2. Il ricorso è inammissibile.

2.1. Inammissibile è il primo motivo.

Invero – premesso e ribadito che, per consolidato orientamento di questa Corte le nullità, relative all’ammissione ed all’espletamento della prova testimoniale devono essere fatte valere nella prima difesa successiva al loro verificarsi o a quando la controparte ne viene a conoscenza – occorre rilevare che la Compagnia ricorrente sostiene che il procuratore delle Generali s.p.a. si sarebbe opposto all’ammissione della prova ex adverso richiesta e, in particolare, avrebbe più volte reiterato l’eccezione della irrituale indicazione del testimone A.M., ma incorre nella violazione del disposto di cui all’art. 366 c.p.c., comma 1, n. 6, laddove: a) non riporta integralmente il contenuto del processo verbale dell’udienza del 22 gennaio 2004; b) omette di trascrivere il contenuto dell’ordinanza ammissiva di prova testimoniale e della successiva ordinanza di revoca; c) non allega al ricorso i verbali richiamati dai quali dovrebbe risultare, in particolare, la specifica contestazione dell’irrituale escussione del teste A.M..

D’altronde la compagnia deduce di essersi lamentata in atto di appello della correttezza della sentenza di primo grado in punto di inutilizzabilità della prova espletata in primo grado, ma dimentica di non aver onerato la Corte territoriale dello scrutinio del rilievo dell’intempestività dell’indicazione dei testi alla citata udienza del 22 gennaio 2014. E, così facendo, finisce inammissibilmente con il porre a questa Corte questioni nuove, già coperte da giudicato interno.

2.2. Parimenti inammissibile è il secondo motivo.

Invero, la Compagnia, nell’illustrare in ricorso il motivo in esame, fa riferimento ad atti e documenti del giudizio di merito (in particolare, alla comparsa conclusionale di primo grado, nonchè alla comparsa di costituzione e comparsa conclusionale del giudizio di appello), che tuttavia, sempre in violazione dell’art. 366 c.p.c., comma 1, n. 6, non riproduce e non indica e, così facendo, non pone questa Corte nelle condizioni di poter verificare il fondamento del ricorso sulla base delle sole deduzioni in esso contenute.
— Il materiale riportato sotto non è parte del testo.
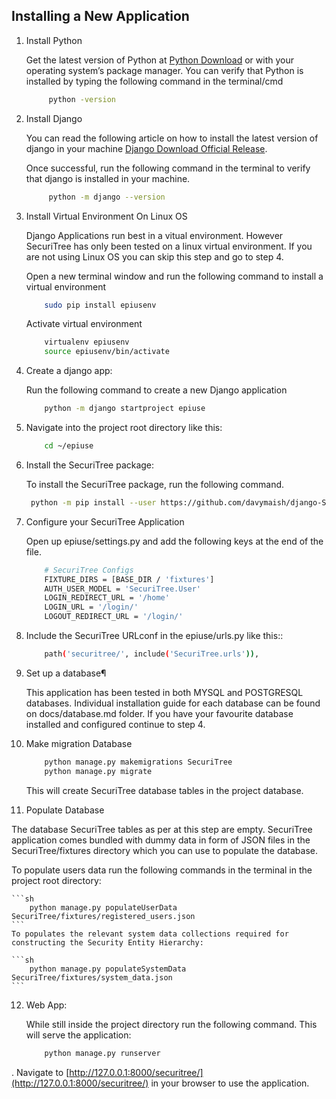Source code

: 
## Installing a New Application

1. Install Python

    Get the latest version of Python at [Python Download](https://www.python.org/downloads/) or with your operating system’s package manager.
    You can verify that Python is installed by typing the following command in the terminal/cmd

   ```sh
        python -version
   ```

2. Install Django

    You can read the following article on how to install the latest version of django in your machine [Django Download Official Release](https://docs.djangoproject.com/en/4.0/topics/install/index.html#installing-official-release). 

    Once successful, run the following command in the terminal to verify that django is installed in your machine.

   ```sh
        python -m django --version
   ```

3. Install Virtual Environment On Linux OS
    
    Django Applications run best in a vitual environment. However SecuriTree has only been tested on a linux virtual environment. If you are not using Linux OS you can skip this step and go to step 4.

    Open a new terminal window and run the following command to install a virtual environment

    ```sh
        sudo pip install epiusenv
    ```
    Activate virtual environment

    ```sh
        virtualenv epiusenv
        source epiusenv/bin/activate
    ```

4. Create a django app:

    Run the following command to create a new Django application

    ```sh
        python -m django startproject epiuse
    ```

5. Navigate into the project root directory like this:

    ```sh
        cd ~/epiuse
    ```

6. Install the SecuriTree package:
    
    To install the SecuriTree package, run the following command.

   ```sh
    python -m pip install --user https://github.com/davymaish/django-SecuriTree.git
    ```

7. Configure your SecuriTree Application
   
    Open up epiuse/settings.py and add the following keys at the end of the file.

    ```sh
        # SecuriTree Configs
        FIXTURE_DIRS = [BASE_DIR / 'fixtures']
        AUTH_USER_MODEL = 'SecuriTree.User'
        LOGIN_REDIRECT_URL = '/home'
        LOGIN_URL = '/login/'
        LOGOUT_REDIRECT_URL = '/login/'
   ```
8. Include the SecuriTree URLconf in the epiuse/urls.py like this::
    
    ```sh
        path('securitree/', include('SecuriTree.urls')),
    ```

9. Set up a database¶

    This application has been tested in both MYSQL and POSTGRESQL databases. Individual installation guide for each database can be found on docs/database.md folder. If you have your favourite database installed and configured continue to step 4.

10. Make migration Database
    
    ```sh
        python manage.py makemigrations SecuriTree
        python manage.py migrate
    ```
    This will create SecuriTree database tables in the project database.
 
11. Populate Database

   The database SecuriTree tables as per at this step are empty. SecuriTree application comes bundled with dummy data in form of JSON files in the SecuriTree/fixtures directory which you can use to populate the database.

   To populate users data run the following commands in the terminal in the project root directory:
    
    ```sh
        python manage.py populateUserData SecuriTree/fixtures/registered_users.json
    ```
    To populates the relevant system data collections required for constructing the Security Entity Hierarchy:

    ```sh
        python manage.py populateSystemData SecuriTree/fixtures/system_data.json
    ```
12. Web App: 

    While still inside the project directory run the following command. This will serve the application:

    ```sh
        python manage.py runserver
    ```
   .
    Navigate to [http://127.0.0.1:8000/securitree/](http://127.0.0.1:8000/securitree/) in your browser to use the application.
D’altronde, la Corte territoriale ha ampiamente spiegato (cfr. pp. 7-11) le ragioni per le quali ha ritenuto provato che la responsabilità dell’evento dannoso per cui è processo si era verificato esclusivamente per responsabilità del conducente del veicolo, rimasto ignoto, argomentando: oltre che sulle dichiarazioni del teste A.M. e C.R., anche sulle risultanze dell’intero fascicolo del procedimento penale – ed in particolare sulle dichiarazioni rese dal minore infortunato pochi giorni dopo l’incidente – nonchè sulle risultanze dell’espletata ctu (che aveva collegato le riscontrate lesioni a causa violente, fortuita ed esterna, quale per l’appunto è l’impatto con un veicolo).

E la compagnia ricorrente, a fronte di detta ampia e congrua motivazione, pur denunciando formalmente il vizio di omesso esame circa un fatto decisivo e controverso, nella sostanza sollecita un riesame nel merito dell’intera vicenda processuale, riesame che, come è noto, è inammissibile in sede di legittimità.
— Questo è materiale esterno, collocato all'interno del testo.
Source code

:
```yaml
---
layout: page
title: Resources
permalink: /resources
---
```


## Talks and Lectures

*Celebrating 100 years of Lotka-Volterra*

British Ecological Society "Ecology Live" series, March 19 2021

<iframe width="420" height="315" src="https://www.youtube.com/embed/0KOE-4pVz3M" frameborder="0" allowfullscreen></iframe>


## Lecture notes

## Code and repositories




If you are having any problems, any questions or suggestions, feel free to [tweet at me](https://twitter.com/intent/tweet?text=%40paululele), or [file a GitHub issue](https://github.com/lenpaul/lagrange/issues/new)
3. Per le ragioni che precedono il ricorso deve essere dichiarato inammissibile.

Alla declaratoria di inammissibilità del ricorso consegue che parte ricorrente deve essere condannata alla rifusione delle spese processuali sostenute dalla controparte, nonchè al pagamento dell’ulteriore importo, previsto per legge e pure indicato in dispositivo.

PQM

La Corte:

– dichiara inammissibile il ricorso;

– condanna parte ricorrente al pagamento delle spese del presente giudizio di legittimità, sostenute da N.D. spese che liquida in Euro 7.200, per compensi, oltre alle spese forfettarie nella misura del 15 per cento, agli esborsi liquidati in Euro 200 ed agli accessori di legge.

Ai sensi del D.P.R. 30 maggio 2002, n. 115, art. 13, comma 1 quater, inserito dalla L. 24 dicembre 2012, n. 228, art. 1, comma 17, dà atto della sussistenza dei presupposti per il versamento, ad opera della compagnia ricorrente, dell’ulteriore importo a titolo di contributo unificato pari a quello dovuto per il ricorso a norma del citato art. 13, comma 1 bis.

Così deciso in Roma, il 8 novembre 2018.